Ingredients
- 1/3 cup all-purpose flour
- 1 tablespoon kosher salt, plus more for seasoning
- 1/4 teaspoon black pepper, plus more for seasoning
- 2 pounds boneless pork shoulder, cut into 1-inch pieces
- 3 tablespoons vegetable oil
- 2 medium yellow onions, roughly chopped
- 2 medium green bell peppers, roughly chopped
- 2 medium cloves garlic, finely chopped
- 2 tablespoons finely chopped fresh oregano leaves
- 1 quart (4 cups) low-sodium chicken broth
- 1 (12 ounce) bottle beer (preferably a lager)
- 2 teaspoons packed light brown sugar
- 1 medium bay leaf
Directions
Combine flour, salt and pepper in a shallow dish or large plastic bag. Add pork and toss to coat.
Heat oil in a 3 to 4-quart Dutch oven or heavy-bottomed saucepan over medium-high heat. When oil shimmers, add half of pork (be sure to shake off excess flour before adding) and cook until brown on all sides, about 5 to 7 minutes.

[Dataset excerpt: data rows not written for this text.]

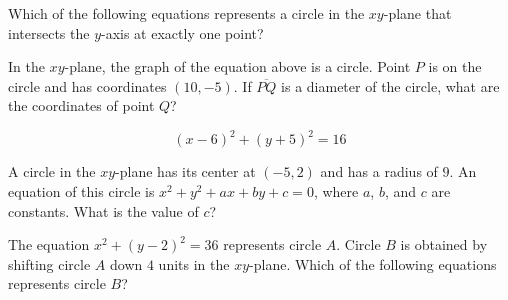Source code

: \vspace{0.75em}


\vspace{2em}

\noindent\markforreview
\vspace{1em}

Which of the following equations represents a circle in the $xy$-plane that intersects the $y$-axis at exactly one point?

\vspace{0.75em}


\vspace{2em}
\newpage
\noindent\markforreview
\vspace{1em}

In the $xy$-plane, the graph of the equation above is a circle. Point $P$ is on the circle and has coordinates $(10, -5)$. If $\overline{PQ}$ is a diameter of the circle, what are the coordinates of point $Q$?

\[
(x - 6)^2 + (y + 5)^2 = 16
\]

\vspace{0.75em}


\vspace{2em}

\noindent\markforreview
\vspace{1em}

A circle in the $xy$-plane has its center at $(-5, 2)$ and has a radius of $9$. An equation of this circle is $x^2 + y^2 + ax + by + c = 0$, where $a$, $b$, and $c$ are constants. What is the value of $c$?

\vspace{2em}

\noindent\markforreview
\vspace{1em}

The equation $x^2 + (y - 2)^2 = 36$ represents circle $A$. Circle $B$ is obtained by shifting circle $A$ down $4$ units in the $xy$-plane. Which of the following equations represents circle $B$?

\vspace{0.75em}

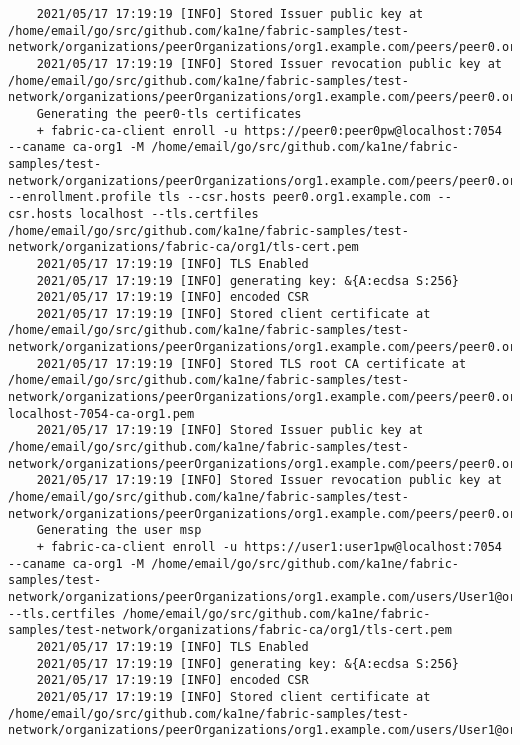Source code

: \begin{lstlisting}
    2021/05/17 17:19:19 [INFO] Stored Issuer public key at /home/email/go/src/github.com/ka1ne/fabric-samples/test-network/organizations/peerOrganizations/org1.example.com/peers/peer0.org1.example.com/msp/IssuerPublicKey
    2021/05/17 17:19:19 [INFO] Stored Issuer revocation public key at /home/email/go/src/github.com/ka1ne/fabric-samples/test-network/organizations/peerOrganizations/org1.example.com/peers/peer0.org1.example.com/msp/IssuerRevocationPublicKey
    Generating the peer0-tls certificates
    + fabric-ca-client enroll -u https://peer0:peer0pw@localhost:7054 --caname ca-org1 -M /home/email/go/src/github.com/ka1ne/fabric-samples/test-network/organizations/peerOrganizations/org1.example.com/peers/peer0.org1.example.com/tls --enrollment.profile tls --csr.hosts peer0.org1.example.com --csr.hosts localhost --tls.certfiles /home/email/go/src/github.com/ka1ne/fabric-samples/test-network/organizations/fabric-ca/org1/tls-cert.pem
    2021/05/17 17:19:19 [INFO] TLS Enabled
    2021/05/17 17:19:19 [INFO] generating key: &{A:ecdsa S:256}
    2021/05/17 17:19:19 [INFO] encoded CSR
    2021/05/17 17:19:19 [INFO] Stored client certificate at /home/email/go/src/github.com/ka1ne/fabric-samples/test-network/organizations/peerOrganizations/org1.example.com/peers/peer0.org1.example.com/tls/signcerts/cert.pem
    2021/05/17 17:19:19 [INFO] Stored TLS root CA certificate at /home/email/go/src/github.com/ka1ne/fabric-samples/test-network/organizations/peerOrganizations/org1.example.com/peers/peer0.org1.example.com/tls/tlscacerts/tls-localhost-7054-ca-org1.pem
    2021/05/17 17:19:19 [INFO] Stored Issuer public key at /home/email/go/src/github.com/ka1ne/fabric-samples/test-network/organizations/peerOrganizations/org1.example.com/peers/peer0.org1.example.com/tls/IssuerPublicKey
    2021/05/17 17:19:19 [INFO] Stored Issuer revocation public key at /home/email/go/src/github.com/ka1ne/fabric-samples/test-network/organizations/peerOrganizations/org1.example.com/peers/peer0.org1.example.com/tls/IssuerRevocationPublicKey
    Generating the user msp
    + fabric-ca-client enroll -u https://user1:user1pw@localhost:7054 --caname ca-org1 -M /home/email/go/src/github.com/ka1ne/fabric-samples/test-network/organizations/peerOrganizations/org1.example.com/users/User1@org1.example.com/msp --tls.certfiles /home/email/go/src/github.com/ka1ne/fabric-samples/test-network/organizations/fabric-ca/org1/tls-cert.pem
    2021/05/17 17:19:19 [INFO] TLS Enabled
    2021/05/17 17:19:19 [INFO] generating key: &{A:ecdsa S:256}
    2021/05/17 17:19:19 [INFO] encoded CSR
    2021/05/17 17:19:19 [INFO] Stored client certificate at /home/email/go/src/github.com/ka1ne/fabric-samples/test-network/organizations/peerOrganizations/org1.example.com/users/User1@org1.example.com/msp/signcerts/cert.pem

\end{lstlisting}
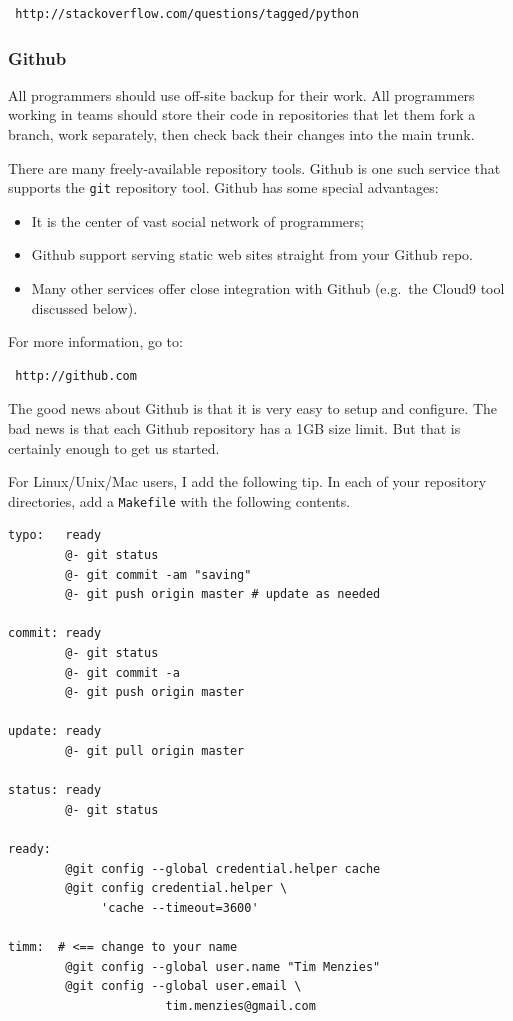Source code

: \begin{lstlisting}
 http://stackoverflow.com/questions/tagged/python
\end{lstlisting}

\subsubsection{Github}\label{github}

All programmers should use off-site backup for their work. All
programmers working in teams should store their code in repositories
that let them fork a branch, work separately, then check back their
changes into the main trunk.

There are many freely-available repository tools. Github is one such
service that supports the \texttt{git} repository tool. Github has some
special advantages:

\begin{itemize}
\itemsep1pt\parskip0pt
\item
  It is the center of vast social network of programmers;
\item
  Github support serving static web sites straight from your Github
  repo.
\item
  Many other services offer close integration with Github (e.g.~the
  Cloud9 tool discussed below).
\end{itemize}

For more information, go to:

\begin{lstlisting}
 http://github.com
\end{lstlisting}

The good news about Github is that it is very easy to setup and
configure. The bad news is that each Github repository has a 1GB size
limit. But that is certainly enough to get us started.

For Linux/Unix/Mac users, I add the following tip. In each of your
repository directories, add a \texttt{Makefile} with the following
contents.

\begin{lstlisting}
typo:   ready
        @- git status
        @- git commit -am "saving"
        @- git push origin master # update as needed

commit: ready
        @- git status
        @- git commit -a
        @- git push origin master

update: ready
        @- git pull origin master

status: ready
        @- git status

ready:
        @git config --global credential.helper cache
        @git config credential.helper \
             'cache --timeout=3600'

timm:  # <== change to your name
        @git config --global user.name "Tim Menzies"
        @git config --global user.email \
                      tim.menzies@gmail.com
\end{lstlisting}


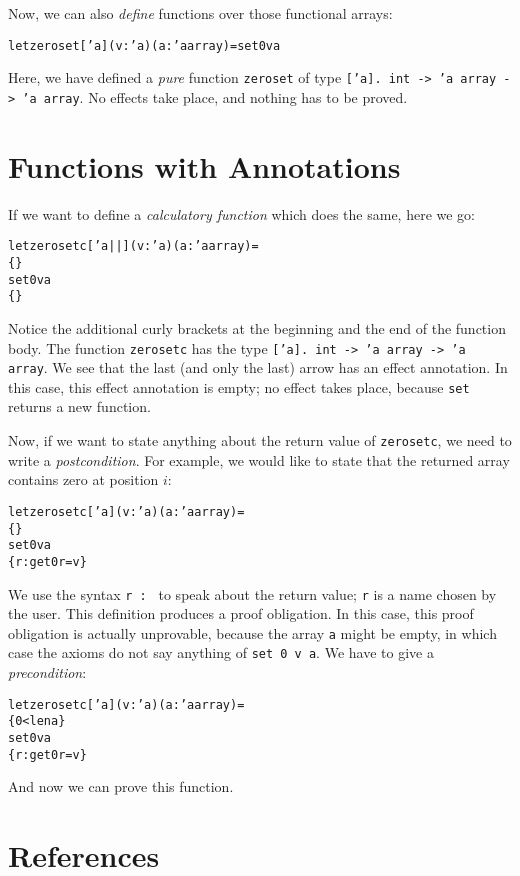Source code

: \documentclass[a4paper]{scrreprt}
\begin{document}
Now, we can also {\em define} functions over those functional arrays:
\begin{alltt}
  let zeroset ['a] (v : 'a) (a : 'a array) = set 0 v a
\end{alltt}
Here, we have defined a {\em pure} function {\tt zeroset} of type {\tt ['a].
int -> 'a array -> 'a array}. No effects take place, and nothing has to be
proved.

\section{Functions with Annotations}

If we want to define a {\em calculatory function} which does the same, here we
go:
\begin{alltt}
  let zerosetc ['a||] (v : 'a) (a : 'a array) =
    \{ \}
    set 0 v a
    \{ \}
\end{alltt}
Notice the additional curly brackets at the beginning and the end of the
function body. The function {\tt zerosetc} has the type {\tt ['a]. int -> 'a
array ->{} 'a array}. We see that the last (and only the last) arrow has an
effect annotation. In this case, this effect annotation is empty; no effect
takes place, because {\tt set} returns a new function.

Now, if we want to state anything about the return value of {\tt zerosetc}, we
need to write a {\em postcondition}. For example, we would like to state that
the returned array contains zero at position $i$:
\begin{alltt}
  let zerosetc ['a] (v : 'a) (a : 'a array) =
    \{ \}
    set 0 v a
    \{ r : get 0 r = v \}
\end{alltt}
We use the syntax {\tt r : } to speak about the return value; {\tt r} is a
name chosen by the user. This definition produces a proof obligation. In this
case, this proof obligation is actually unprovable, because the array {\tt a}
might be empty, in which case the axioms do not say anything of {\tt set 0 v a}.
We have to give a {\em precondition}:
\begin{alltt}
  let zerosetc ['a] (v : 'a) (a : 'a array) =
    \{ 0 < len a \}
    set 0 v a
    \{ r : get 0 r = v \}
\end{alltt}
And now we can prove this function.

\section{References}
\end{document}
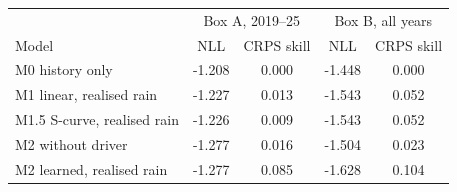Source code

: \begin{tabular}{lcccc}\toprule
 & \multicolumn{2}{c}{Box A, 2019--25} & \multicolumn{2}{c}{Box B, all years}\\
Model & NLL & CRPS skill & NLL & CRPS skill\\\midrule
M0 history only & -1.208 & 0.000 & -1.448 & 0.000\\
M1 linear, realised rain & -1.227 & 0.013 & -1.543 & 0.052\\
M1.5 S-curve, realised rain & -1.226 & 0.009 & -1.543 & 0.052\\
M2 without driver & -1.277 & 0.016 & -1.504 & 0.023\\
M2 learned, realised rain & -1.277 & 0.085 & -1.628 & 0.104\\
\bottomrule\end{tabular}
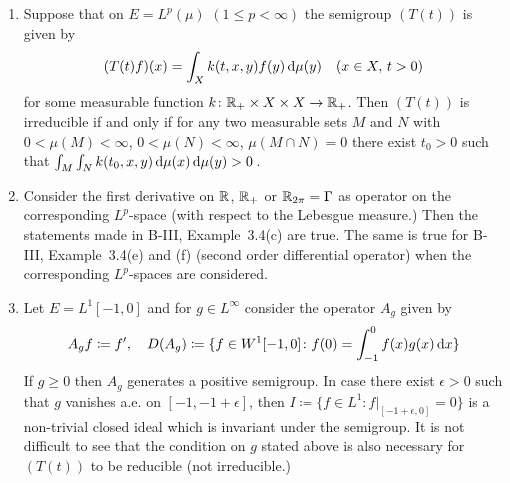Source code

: \begin{examples}\label{ex:c3-3.4}
	\begin{enumerate}[\upshape (i), wide, labelindent=.5em]
	\item 
	Suppose that on $E = L^{p}(\mu)$ $(1 \leq p < \infty)$ the semigroup $(T(t))$ is given by
	\begin{equation}\label{eq:c3-3.1}
		(T(t)f)(x) = \int_{X} k(t,x,y)f(y) \mathop{}\!\mathrm{d}{\mu}(y) \quad (x \in X,\, t > 0)
	\end{equation}
	for some measurable function $k \colon \mathbb{R} _{+} \times X \times X \to \mathbb{R} _{+}$.
	Then $(T(t))$ is irreducible if and only if for any two measurable sets $M$ and $N$ with $0 < \mu(M) < \infty$, $0 < \mu(N) < \infty$, $\mu(M\cap N) = 0$ there exist $t_{0} > 0$ such that $\int_{M}\int_{N} k(t_{0},x,y)\mathop{}\!\mathrm{d}{\mu}(x)\mathop{}\!\mathrm{d}{\mu}(y) > 0$\,.
	
	\item 
	Consider the first derivative on $\mathbb{R} $, $\mathbb{R} _{+}$ or $\mathbb{R} _{2\pi} = \Gamma$ as operator on the corresponding $L^{p}$-space (with respect to the Lebesgue measure.)
	Then the statements made in B-III, Example~3.4(c) are true.
	The same is true for B-III, Example~3.4(e) and (f) (second order differential operator) when the corresponding $L^{p}$-spaces are considered.
	
	\item 
	Let $E = L^{1}[-1,0]$ and for $g \in L^{\infty}$ consider the operator $A_{g}$ given by
	\begin{equation}\label{eq:c3-3.2}
		A_{g}f \coloneqq f', \quad D(A_{g}) \coloneqq \{f \in W^{1}[-1,0] \colon f(0) = \int_{-1}^{0} f(x)g(x)\mathop{}\!\mathrm{d}{x}\}
	\end{equation}
	If $g \geq 0$ then $A_{g}$ generates a positive semigroup.
	In case there exist $\epsilon > 0$ such that $g$ vanishes a.e. on $[-1,-1+\epsilon]$, then $I \coloneqq \{f \in L^{1} \colon f|_{[-1+\epsilon,0]} = 0\}$ is a non-trivial closed ideal which is invariant under the semigroup.
	It is not difficult to see that the condition on $g$ stated above is also necessary for $(T(t))$ to be reducible (\ie  not irreducible.)


\end{enumerate}
\end{examples}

Remove to a plate and repeat with remaining meat.
Discard all but about 1 tablespoon of the drippings, return pot to stove, and add onions, peppers, garlic, and oregano. Season with salt and freshly ground black pepper and cook, until golden, about 3 to 5 minutes.
Stir in remaining ingredients and bring to a boil. Reduce heat to low, cover, and let simmer until meat is fork tender, about 1 1/2 hours. Serve.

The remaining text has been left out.